Read the lines below and count those that have the word "possible". Respond with the number only.
- - -
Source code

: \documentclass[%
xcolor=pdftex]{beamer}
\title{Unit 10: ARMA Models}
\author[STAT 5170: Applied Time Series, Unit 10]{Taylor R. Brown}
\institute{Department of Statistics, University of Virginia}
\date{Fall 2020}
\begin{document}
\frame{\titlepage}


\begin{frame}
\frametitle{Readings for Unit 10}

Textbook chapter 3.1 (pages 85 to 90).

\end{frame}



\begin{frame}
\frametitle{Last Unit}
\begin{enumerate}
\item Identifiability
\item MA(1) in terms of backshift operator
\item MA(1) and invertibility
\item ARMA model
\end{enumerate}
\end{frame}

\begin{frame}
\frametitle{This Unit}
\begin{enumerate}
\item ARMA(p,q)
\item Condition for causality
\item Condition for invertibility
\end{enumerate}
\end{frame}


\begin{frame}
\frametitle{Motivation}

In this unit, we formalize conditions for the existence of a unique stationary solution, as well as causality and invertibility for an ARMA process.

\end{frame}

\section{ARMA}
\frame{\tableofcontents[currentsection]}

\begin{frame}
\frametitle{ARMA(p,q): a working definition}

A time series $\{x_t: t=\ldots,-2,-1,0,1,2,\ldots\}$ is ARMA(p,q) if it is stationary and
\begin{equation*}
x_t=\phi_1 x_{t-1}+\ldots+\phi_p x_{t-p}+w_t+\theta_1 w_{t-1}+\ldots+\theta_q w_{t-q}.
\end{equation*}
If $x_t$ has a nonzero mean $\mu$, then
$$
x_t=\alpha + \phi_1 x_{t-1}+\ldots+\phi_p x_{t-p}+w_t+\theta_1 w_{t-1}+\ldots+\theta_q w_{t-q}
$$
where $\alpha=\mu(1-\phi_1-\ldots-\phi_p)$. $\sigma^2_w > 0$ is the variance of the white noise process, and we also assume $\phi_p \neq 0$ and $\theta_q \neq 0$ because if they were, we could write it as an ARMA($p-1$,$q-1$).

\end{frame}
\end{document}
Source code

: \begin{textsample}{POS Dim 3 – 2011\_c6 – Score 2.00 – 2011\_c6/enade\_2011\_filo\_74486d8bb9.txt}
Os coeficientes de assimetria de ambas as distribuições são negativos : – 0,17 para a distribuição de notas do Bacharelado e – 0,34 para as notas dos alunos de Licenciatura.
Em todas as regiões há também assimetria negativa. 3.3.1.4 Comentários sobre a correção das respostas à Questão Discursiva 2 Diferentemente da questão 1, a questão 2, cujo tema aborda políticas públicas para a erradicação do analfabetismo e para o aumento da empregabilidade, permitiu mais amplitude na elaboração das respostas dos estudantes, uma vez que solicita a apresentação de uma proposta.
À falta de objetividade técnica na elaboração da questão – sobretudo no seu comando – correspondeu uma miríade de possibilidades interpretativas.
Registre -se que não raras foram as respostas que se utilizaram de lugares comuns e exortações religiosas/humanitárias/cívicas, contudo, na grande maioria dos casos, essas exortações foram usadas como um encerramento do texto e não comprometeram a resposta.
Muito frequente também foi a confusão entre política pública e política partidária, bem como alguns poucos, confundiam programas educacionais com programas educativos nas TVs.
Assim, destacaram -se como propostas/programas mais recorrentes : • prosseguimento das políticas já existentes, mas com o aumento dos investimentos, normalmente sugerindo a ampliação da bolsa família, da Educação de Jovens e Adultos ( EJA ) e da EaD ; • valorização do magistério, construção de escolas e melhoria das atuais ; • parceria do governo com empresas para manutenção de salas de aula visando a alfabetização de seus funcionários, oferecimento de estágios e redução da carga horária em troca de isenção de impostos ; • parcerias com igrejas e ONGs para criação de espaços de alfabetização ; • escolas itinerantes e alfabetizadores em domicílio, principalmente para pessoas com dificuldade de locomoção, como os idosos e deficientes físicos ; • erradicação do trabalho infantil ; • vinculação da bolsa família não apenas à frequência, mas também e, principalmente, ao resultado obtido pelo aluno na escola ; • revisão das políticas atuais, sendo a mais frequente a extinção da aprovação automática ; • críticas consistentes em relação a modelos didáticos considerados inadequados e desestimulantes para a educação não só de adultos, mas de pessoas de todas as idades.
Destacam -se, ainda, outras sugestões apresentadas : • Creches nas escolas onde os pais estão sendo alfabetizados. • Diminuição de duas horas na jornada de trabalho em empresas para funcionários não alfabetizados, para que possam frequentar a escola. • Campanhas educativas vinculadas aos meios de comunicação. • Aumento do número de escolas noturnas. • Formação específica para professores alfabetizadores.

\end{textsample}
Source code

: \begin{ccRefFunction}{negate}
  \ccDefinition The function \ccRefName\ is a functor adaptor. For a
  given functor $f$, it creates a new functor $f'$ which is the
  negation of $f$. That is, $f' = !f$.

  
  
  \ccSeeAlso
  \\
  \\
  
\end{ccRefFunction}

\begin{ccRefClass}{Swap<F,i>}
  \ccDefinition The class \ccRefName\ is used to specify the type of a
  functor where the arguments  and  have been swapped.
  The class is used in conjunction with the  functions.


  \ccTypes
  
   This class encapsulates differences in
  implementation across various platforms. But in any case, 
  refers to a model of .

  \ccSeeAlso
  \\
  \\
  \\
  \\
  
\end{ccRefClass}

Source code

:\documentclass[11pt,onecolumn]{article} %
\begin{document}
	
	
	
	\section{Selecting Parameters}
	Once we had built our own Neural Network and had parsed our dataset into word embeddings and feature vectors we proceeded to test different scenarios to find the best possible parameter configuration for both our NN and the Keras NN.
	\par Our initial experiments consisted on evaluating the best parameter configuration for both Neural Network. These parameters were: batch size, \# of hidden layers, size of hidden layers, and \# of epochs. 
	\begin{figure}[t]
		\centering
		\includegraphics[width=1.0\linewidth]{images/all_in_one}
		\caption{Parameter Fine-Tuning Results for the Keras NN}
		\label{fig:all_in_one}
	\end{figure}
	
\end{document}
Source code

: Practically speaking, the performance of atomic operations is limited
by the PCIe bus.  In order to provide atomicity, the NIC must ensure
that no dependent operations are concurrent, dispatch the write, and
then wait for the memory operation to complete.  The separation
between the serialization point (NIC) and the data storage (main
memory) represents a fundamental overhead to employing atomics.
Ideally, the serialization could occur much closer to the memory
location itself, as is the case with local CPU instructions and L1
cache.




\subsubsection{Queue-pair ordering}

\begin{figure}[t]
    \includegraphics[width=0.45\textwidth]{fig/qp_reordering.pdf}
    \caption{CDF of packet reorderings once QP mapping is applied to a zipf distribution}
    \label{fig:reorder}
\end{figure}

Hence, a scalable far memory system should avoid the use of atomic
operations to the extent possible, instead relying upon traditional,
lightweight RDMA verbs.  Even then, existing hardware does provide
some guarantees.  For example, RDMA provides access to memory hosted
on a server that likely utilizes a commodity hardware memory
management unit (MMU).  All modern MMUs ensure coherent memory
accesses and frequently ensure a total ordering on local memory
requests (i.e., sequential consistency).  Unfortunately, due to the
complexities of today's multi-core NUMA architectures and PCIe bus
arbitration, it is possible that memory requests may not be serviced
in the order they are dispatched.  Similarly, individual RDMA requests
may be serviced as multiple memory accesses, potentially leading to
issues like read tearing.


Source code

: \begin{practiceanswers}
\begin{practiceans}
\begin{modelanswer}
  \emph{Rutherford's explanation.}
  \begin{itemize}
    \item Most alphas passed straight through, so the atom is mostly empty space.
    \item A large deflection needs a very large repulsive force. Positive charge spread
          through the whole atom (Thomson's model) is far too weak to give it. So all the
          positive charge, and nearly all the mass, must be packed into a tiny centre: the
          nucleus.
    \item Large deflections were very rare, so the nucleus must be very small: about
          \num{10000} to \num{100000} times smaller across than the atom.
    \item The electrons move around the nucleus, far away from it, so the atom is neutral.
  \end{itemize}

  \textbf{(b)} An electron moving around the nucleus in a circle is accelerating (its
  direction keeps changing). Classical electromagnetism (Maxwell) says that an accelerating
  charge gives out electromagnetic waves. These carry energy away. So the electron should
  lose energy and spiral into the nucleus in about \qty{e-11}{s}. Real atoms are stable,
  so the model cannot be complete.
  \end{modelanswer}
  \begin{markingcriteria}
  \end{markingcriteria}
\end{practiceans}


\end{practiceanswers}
- - -
# [ANSWER BELOW]
3